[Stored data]
== Segment start ==

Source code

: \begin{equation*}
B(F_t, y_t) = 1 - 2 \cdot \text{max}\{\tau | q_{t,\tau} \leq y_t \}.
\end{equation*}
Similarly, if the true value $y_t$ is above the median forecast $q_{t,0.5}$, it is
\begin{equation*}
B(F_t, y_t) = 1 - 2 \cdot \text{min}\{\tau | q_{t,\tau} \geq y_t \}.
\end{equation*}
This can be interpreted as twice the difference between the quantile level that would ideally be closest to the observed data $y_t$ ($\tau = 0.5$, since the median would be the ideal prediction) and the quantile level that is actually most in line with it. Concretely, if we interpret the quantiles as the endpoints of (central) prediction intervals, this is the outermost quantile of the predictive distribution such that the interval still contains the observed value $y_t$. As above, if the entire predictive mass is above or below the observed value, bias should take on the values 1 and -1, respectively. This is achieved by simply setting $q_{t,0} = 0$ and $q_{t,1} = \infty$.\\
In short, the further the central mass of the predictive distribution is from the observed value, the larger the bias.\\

== Segment end ==
== Segment start ==

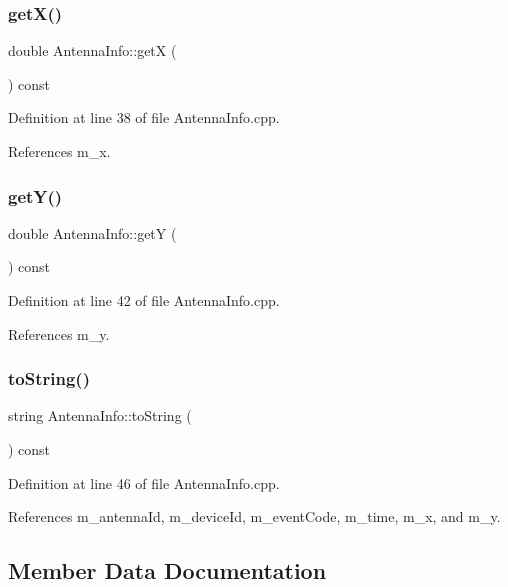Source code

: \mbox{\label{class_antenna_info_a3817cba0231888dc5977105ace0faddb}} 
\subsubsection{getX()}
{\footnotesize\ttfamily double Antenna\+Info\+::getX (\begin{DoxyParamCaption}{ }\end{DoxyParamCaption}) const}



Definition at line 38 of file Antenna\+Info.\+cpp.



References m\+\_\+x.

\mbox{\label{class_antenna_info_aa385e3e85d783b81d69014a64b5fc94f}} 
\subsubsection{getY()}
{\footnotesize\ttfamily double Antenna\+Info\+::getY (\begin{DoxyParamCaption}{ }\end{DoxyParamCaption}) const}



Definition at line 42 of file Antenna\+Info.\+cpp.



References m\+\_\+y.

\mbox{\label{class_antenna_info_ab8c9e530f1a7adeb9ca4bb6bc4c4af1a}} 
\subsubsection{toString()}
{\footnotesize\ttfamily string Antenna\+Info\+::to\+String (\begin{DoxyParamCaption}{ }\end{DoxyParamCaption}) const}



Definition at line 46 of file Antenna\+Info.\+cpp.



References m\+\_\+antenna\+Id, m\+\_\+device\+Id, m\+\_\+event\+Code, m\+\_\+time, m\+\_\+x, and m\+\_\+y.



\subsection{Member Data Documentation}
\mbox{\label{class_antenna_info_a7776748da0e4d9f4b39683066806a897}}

== Segment end ==
== Segment start ==

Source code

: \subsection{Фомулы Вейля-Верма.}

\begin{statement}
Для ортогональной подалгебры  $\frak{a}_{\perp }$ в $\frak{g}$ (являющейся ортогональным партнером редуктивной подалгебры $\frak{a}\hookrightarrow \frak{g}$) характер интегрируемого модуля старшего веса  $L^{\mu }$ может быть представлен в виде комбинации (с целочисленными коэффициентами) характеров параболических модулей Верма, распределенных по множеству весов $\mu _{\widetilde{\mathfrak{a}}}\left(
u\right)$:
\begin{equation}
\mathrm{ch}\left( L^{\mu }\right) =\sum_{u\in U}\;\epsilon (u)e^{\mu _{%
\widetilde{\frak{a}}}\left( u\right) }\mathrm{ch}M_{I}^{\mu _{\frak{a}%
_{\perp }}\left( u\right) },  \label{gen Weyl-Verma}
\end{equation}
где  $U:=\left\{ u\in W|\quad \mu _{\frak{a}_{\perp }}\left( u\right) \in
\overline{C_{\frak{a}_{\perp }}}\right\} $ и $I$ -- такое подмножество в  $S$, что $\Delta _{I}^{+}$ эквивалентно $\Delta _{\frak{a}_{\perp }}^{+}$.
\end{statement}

== Segment end ==

> _Problem statement_
Could you report how many lines of the entries include the word "double"? Only the number is needed.

> _Expected answer_
2